Cultura e Spettacoli

Scrittori postminimalisti? No, neobanali

Da Leavitt a McInerney, gli autori Usa anni '80 non riescono a rinnovarsi

Massimiliano Parente

Quale fine ha fatto quel gruppo di giovani autori americani degli anni '80 che Fernanda Pivano etichettò come «postminimalisti»? Attenzione, già quando leggete «post» abbiate dubbi, dopo decenni di Lyotard e Harvey e Barthes e Eco non si è ancora riusciti a capire cosa volesse dire. In ogni caso, come ogni gruppo, c'è chi resta al palo (basti vedere il nostro Gruppo 63, è rimasto solo il grande Arbasino, oppure, recentemente, lo sfigatissimo gruppetto italiano dei TQ, morto sul nascere), chi cerca di riproporsi, chi è un outsider e prende il volo, come Duchamp con i dadaisti. Il modello ispiratore dei postminimalisti era più o meno Raymond Carver (e Hemingway, ma questa è più un'invenzione della Pivano, capace di mettere Hemingway ovunque), mentre Bret Easton Ellis si staccò dal gruppo con un capolavoro, American Phsyco. Del quale lui stesso restò vittima, era talmente bello da essere insuperabile. Almeno per lui. Tra tutti, Ellis è stato il più onesto, dopo American Phsyco è andato avanti con pochissimi libri e infine, dopo qualche anno, è purtroppo tornato sui suoi passi con un remake in chiave adulta di Meno di Zero (Imperial Bedrooms, minestra riscaldatissima, gli stessi personaggi ma adulti, fanno e pensano le stesse cose). Ora si dedica a sceneggiare film e a twittare perfino contro David Foster Wallace, che non apparteneva a nessun gruppo, solo al suo genio, e ne aveva così tanto da suicidarsi, impiccandosi con un romanzo immane e incompiuto in uno scatolone. Siccome Wallace scriveva opere assolute come Infinite Jest, fu bollato come massimalista (e allora Dostoevskij, Joyce, Proust, Gadda, cosa erano? Premassimalisti?). David Leavitt, di contro, diventò l'esponente di un minimalismo gay, coniugando omosessualità, sentimentalismo e l'AIDS (miglior romanzo, forse, Eguali amori), e dopo continuò su un sentierino romanzesco-gay sempre più stereotipato.

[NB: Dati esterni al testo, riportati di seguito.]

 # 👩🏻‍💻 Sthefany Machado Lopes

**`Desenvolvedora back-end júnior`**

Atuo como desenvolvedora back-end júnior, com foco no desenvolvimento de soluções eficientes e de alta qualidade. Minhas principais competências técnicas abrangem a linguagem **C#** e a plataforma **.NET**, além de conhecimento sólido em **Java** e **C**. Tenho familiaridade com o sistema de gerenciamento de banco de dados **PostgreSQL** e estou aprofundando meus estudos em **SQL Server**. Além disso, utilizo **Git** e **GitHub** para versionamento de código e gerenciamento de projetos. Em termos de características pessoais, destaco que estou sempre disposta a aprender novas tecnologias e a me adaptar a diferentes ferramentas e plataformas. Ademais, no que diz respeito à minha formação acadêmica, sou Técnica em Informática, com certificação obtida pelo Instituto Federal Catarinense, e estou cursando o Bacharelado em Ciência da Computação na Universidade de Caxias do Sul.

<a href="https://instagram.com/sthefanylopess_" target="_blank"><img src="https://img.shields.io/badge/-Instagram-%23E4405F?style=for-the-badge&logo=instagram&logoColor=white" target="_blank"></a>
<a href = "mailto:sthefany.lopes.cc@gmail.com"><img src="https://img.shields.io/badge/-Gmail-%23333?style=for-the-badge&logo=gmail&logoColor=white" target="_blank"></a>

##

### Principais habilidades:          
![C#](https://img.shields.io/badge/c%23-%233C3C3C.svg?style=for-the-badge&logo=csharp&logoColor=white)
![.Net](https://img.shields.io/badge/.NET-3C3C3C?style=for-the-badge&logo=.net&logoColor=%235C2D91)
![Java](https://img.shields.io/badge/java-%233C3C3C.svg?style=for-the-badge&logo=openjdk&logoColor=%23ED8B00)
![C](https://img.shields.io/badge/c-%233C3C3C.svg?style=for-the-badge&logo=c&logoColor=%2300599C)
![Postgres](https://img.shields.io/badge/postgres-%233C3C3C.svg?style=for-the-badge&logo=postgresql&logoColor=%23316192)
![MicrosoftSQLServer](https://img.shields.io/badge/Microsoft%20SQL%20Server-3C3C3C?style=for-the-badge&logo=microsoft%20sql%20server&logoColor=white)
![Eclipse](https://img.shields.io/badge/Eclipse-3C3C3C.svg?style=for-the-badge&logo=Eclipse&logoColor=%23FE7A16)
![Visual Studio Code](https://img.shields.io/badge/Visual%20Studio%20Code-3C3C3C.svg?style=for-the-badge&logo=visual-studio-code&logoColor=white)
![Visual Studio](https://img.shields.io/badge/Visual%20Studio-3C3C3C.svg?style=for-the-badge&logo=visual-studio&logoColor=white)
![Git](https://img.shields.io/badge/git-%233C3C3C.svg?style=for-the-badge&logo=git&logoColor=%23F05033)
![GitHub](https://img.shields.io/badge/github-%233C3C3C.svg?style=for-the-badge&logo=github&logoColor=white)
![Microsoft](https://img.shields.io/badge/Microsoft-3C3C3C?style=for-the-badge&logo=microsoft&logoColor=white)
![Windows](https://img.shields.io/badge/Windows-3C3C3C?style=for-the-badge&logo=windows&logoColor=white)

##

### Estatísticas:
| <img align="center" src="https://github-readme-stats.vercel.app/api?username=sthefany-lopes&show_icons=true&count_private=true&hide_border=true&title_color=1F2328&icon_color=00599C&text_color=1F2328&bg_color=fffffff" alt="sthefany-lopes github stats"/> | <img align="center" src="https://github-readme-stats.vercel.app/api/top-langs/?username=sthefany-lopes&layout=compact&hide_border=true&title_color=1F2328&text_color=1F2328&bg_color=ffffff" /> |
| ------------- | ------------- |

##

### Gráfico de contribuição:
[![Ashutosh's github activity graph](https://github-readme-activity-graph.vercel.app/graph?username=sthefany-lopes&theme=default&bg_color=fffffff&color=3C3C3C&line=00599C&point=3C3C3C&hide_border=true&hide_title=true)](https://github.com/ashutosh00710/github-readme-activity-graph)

C'era, poi, Jay McInerney, dalla Pivano molto amato e osannato, il quale esordì con Le mille luci di New York e che esce adesso, in Italia per Bompiani, con l'ultimo romanzo, La luce dei giorni, chiudendo la trilogia iniziata con Si spengono le luci (ma quante luci, abita in un luna park?) e proseguita con Good life. Il problema di McInerney è essere rimasto insabbiato nella retorica della fine del sogno americano, nella descrizione stanca delle vite comuni dell'upper class. I protagonisti, Russell Calloway, editore, e sua moglie Corrine, vivono una vita agiata ma insoddisfatta, per le solite ragioni già vivisezionate dai grandi scrittori modernisti e dell'800, da Flaubert a Tolstoj, da James a Proust. Grandi feste ipocrite di beneficenza, grandi amori clandestini sullo sfondo del post 11 settembre e della crisi economica. È il paraculismo standard per sembrare impegnati: racconti una storia noiosa ma la colpa è del contesto sociale.

In generale non se ne può più di queste coppie che annaspano in se stesse con la scusa della critica al capitalismo, con tanto di descrizioni di amplessi tra amanti su cui ci si addormenta, tipo: «Jeff la solleva tra le braccia e la porta sul letto senza staccare le labbra dalle sue. Si divincolano dai vestiti quasi fossero in fiamme, e lei gli slaccia a strattoni la cintura mentre lui cerca a tentoni il gancetto del reggiseno... Lui ha ancora i pantaloni intorno alle caviglie quando, piegato su di lei, la penetra». Un miracolo che sia riuscito a penetrarla, con tutto questo andare a tentoni e i vestiti in fiamme e strattoni e labbra incollate.

Se fosse la descrizione di un rapporto sessuale di Nanni Moretti ci starebbe, purtroppo è solo il sesso ai tempi del post-postminimalismo, il neobanalismo.